EAIG13300 - Best judgement: How it is determined by best judgement

Tribunals adopt a two step approach to assessment appeals, looking initially at the question of best judgement and then at the amount of the assessment.

A ruling in the High Court in the case of Mohammed Hafizar Rahman (t/a Khayam Restaurant) CO 2329/97 re-examined the Tribunal’s role in looking at best judgement appeals.

In Rahman, the business appealed against an assessment for under-declared output tax on the grounds that it was not made to best judgement. The tribunal had dismissed the business’s appeal, acknowledging a small reduction to the assessment.

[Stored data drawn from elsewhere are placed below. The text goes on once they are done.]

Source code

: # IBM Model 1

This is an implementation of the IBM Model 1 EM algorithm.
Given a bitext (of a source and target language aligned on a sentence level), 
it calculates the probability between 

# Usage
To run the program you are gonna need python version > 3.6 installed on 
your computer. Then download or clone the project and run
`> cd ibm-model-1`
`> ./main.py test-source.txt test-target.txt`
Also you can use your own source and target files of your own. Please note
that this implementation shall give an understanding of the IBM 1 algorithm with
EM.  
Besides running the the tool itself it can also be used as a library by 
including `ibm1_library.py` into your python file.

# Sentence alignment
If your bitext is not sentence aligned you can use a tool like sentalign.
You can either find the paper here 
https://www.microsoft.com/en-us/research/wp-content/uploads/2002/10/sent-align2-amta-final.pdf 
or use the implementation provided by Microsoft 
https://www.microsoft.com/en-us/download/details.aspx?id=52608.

The High Court found no reason to criticise the tribunal’s decision on the best judgement issue but highlighted the following important issues

  • that where a business successfully disputes the amount of an assessment, the assessment may be reduced, but it will rarely fail the best judgement test
  • tribunals should not treat an assessment as invalid merely because they disagree as to how the judgement should have been exercised. A much stronger finding is required for example
  • the assessment has been reached dishonestly, vindictively or capriciously, or
  • the assessment is a spurious estimate or guess in which all elements of judgement are missing, or
  • the assessment is wholly unreasonable.
  • the High Court recognised the practice whereby the tribunal adopts a two step approach, looking initially at the question of best judgement and then at the amount of the assessment. The clear message of the High Court was that the Tribunal should concern itself more with the amount than best judgement.

Convincing a tribunal that an assessment has been made to best judgement is paramount, see EAIG13400.